Regaining Speech: Implementing Neuroprosthetic Solutions
(Posted on Monday, March 4, 2024)
This article was originally published on Forbes on 3/4/24.
This story is part of a series on the current progression in Regenerative Medicine. This piece discusses advances in neuroprosthetic technology.
In 1999, I defined regenerative medicine as the collection of interventions that restore normal function to tissues and organs damaged by disease, injured by trauma, or worn by time. I include a full spectrum of chemical, gene, and protein-based medicines, cell-based therapies, and biomechanical interventions that achieve that goal.

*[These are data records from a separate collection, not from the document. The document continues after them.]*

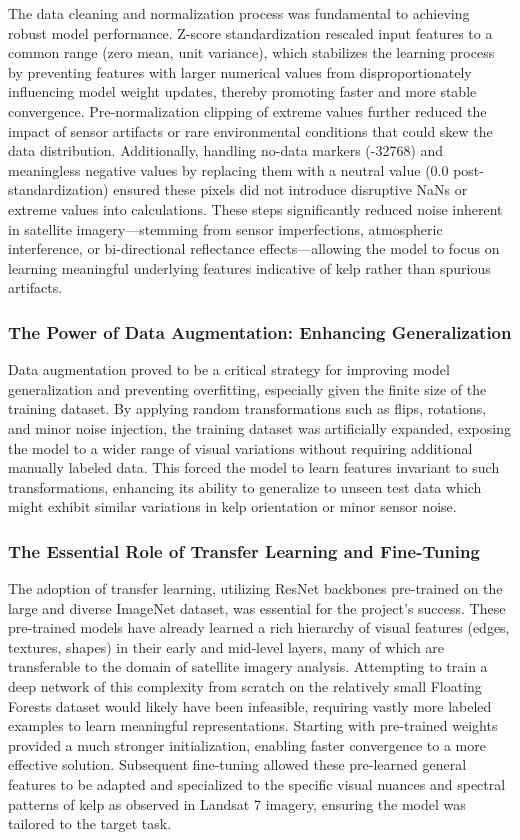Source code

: \documentclass{article}
\begin{document}
The data cleaning and normalization process was fundamental to achieving robust model performance. Z-score standardization rescaled input features to a common range (zero mean, unit variance), which stabilizes the learning process by preventing features with larger numerical values from disproportionately influencing model weight updates, thereby promoting faster and more stable convergence. Pre-normalization clipping of extreme values further reduced the impact of sensor artifacts or rare environmental conditions that could skew the data distribution. Additionally, handling no-data markers (-32768) and meaningless negative values by replacing them with a neutral value (0.0 post-standardization) ensured these pixels did not introduce disruptive NaNs or extreme values into calculations. These steps significantly reduced noise inherent in satellite imagery—stemming from sensor imperfections, atmospheric interference, or bi-directional reflectance effects—allowing the model to focus on learning meaningful underlying features indicative of kelp rather than spurious artifacts.

\subsubsection{The Power of Data Augmentation: Enhancing Generalization}

Data augmentation proved to be a critical strategy for improving model generalization and preventing overfitting, especially given the finite size of the training dataset. By applying random transformations such as flips, rotations, and minor noise injection, the training dataset was artificially expanded, exposing the model to a wider range of visual variations without requiring additional manually labeled data. This forced the model to learn features invariant to such transformations, enhancing its ability to generalize to unseen test data which might exhibit similar variations in kelp orientation or minor sensor noise. 

\subsubsection{The Essential Role of Transfer Learning and Fine-Tuning}

The adoption of transfer learning, utilizing ResNet backbones pre-trained on the large and diverse ImageNet dataset, was essential for the project's success. These pre-trained models have already learned a rich hierarchy of visual features (edges, textures, shapes) in their early and mid-level layers, many of which are transferable to the domain of satellite imagery analysis. Attempting to train a deep network of this complexity from scratch on the relatively small Floating Forests dataset would likely have been infeasible, requiring vastly more labeled examples to learn meaningful representations. Starting with pre-trained weights provided a much stronger initialization, enabling faster convergence to a more effective solution. Subsequent fine-tuning allowed these pre-learned general features to be adapted and specialized to the specific visual nuances and spectral patterns of kelp as observed in Landsat 7 imagery, ensuring the model was tailored to the target task.
\end{document}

A new device has been developed that allows you to speak by thought alone, without the vocal cords. This is useful for people with neurological damage who can no longer speak but still think. The system isolates neural signals associated with speech synthesis, translating those signals into words. Here, I will analyze their discovery and discuss how it could impact the future of neuroprosthetic development.

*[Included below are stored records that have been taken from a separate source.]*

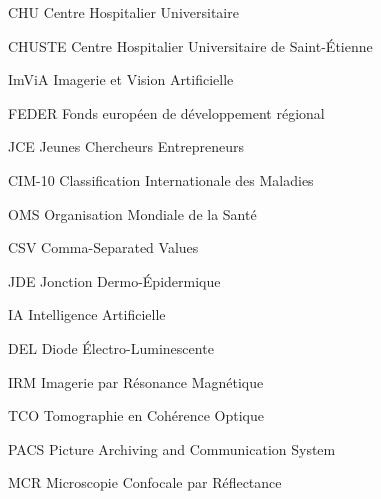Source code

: 
            {CHU}
            {Centre Hospitalier Universitaire}
            
            {CHUSTE}
            {Centre Hospitalier Universitaire de Saint-Étienne}
            
            {ImViA}
            {Imagerie et Vision Artificielle}
            
            {FEDER}
            {Fonds européen de développement régional}

            {JCE}
            {Jeunes Chercheurs Entrepreneurs}
  
            {CIM-10}
            {Classification Internationale des Maladies}   
            
            {OMS}
            {Organisation Mondiale de la Santé}    
            
            {CSV}
            {Comma-Separated Values}

            {JDE}
            {Jonction Dermo-Épidermique}
            
            {IA}
            {Intelligence Artificielle}
            
            {DEL}
            {Diode Électro-Luminescente}
            
            {IRM}
            {Imagerie par Résonance Magnétique}
            
            {TCO}
            {Tomographie en Cohérence Optique}

            {PACS}
            {Picture Archiving and Communication System}
            
            {MCR}
            {Microscopie Confocale par Réflectance}
            
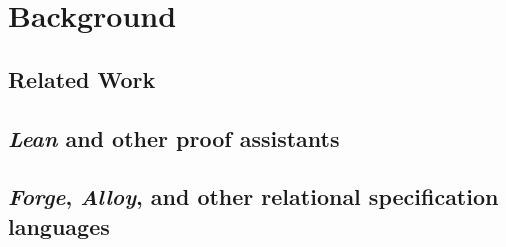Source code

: \section{Background}
\subsection{Related Work}
\subsection{\emph{Lean} and other proof assistants}
\subsection{\emph{Forge}, \emph{Alloy}, and other relational specification languages}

Three crucial regions of the brain develop speech: the motor cortex, Wernicke’s area, and Broca’s area. Wernicke’s and Broca’s areas oversee speech comprehension and construction. When we hear “How are you,” Wernicke’s area comprehends what that phrase means and sends a neural signal to Broca’s area, producing a response akin to “I am doing well.” The motor cortex controls the movements of the lips, tongue, and vocal cords to produce sound in spoken words, receiving instructions from Broca’s area.
Those who have lost the ability to speak have damaged neural pathways between these regions. Most typically, the motor cortex is damaged and unable to produce the physical movement required to convey words.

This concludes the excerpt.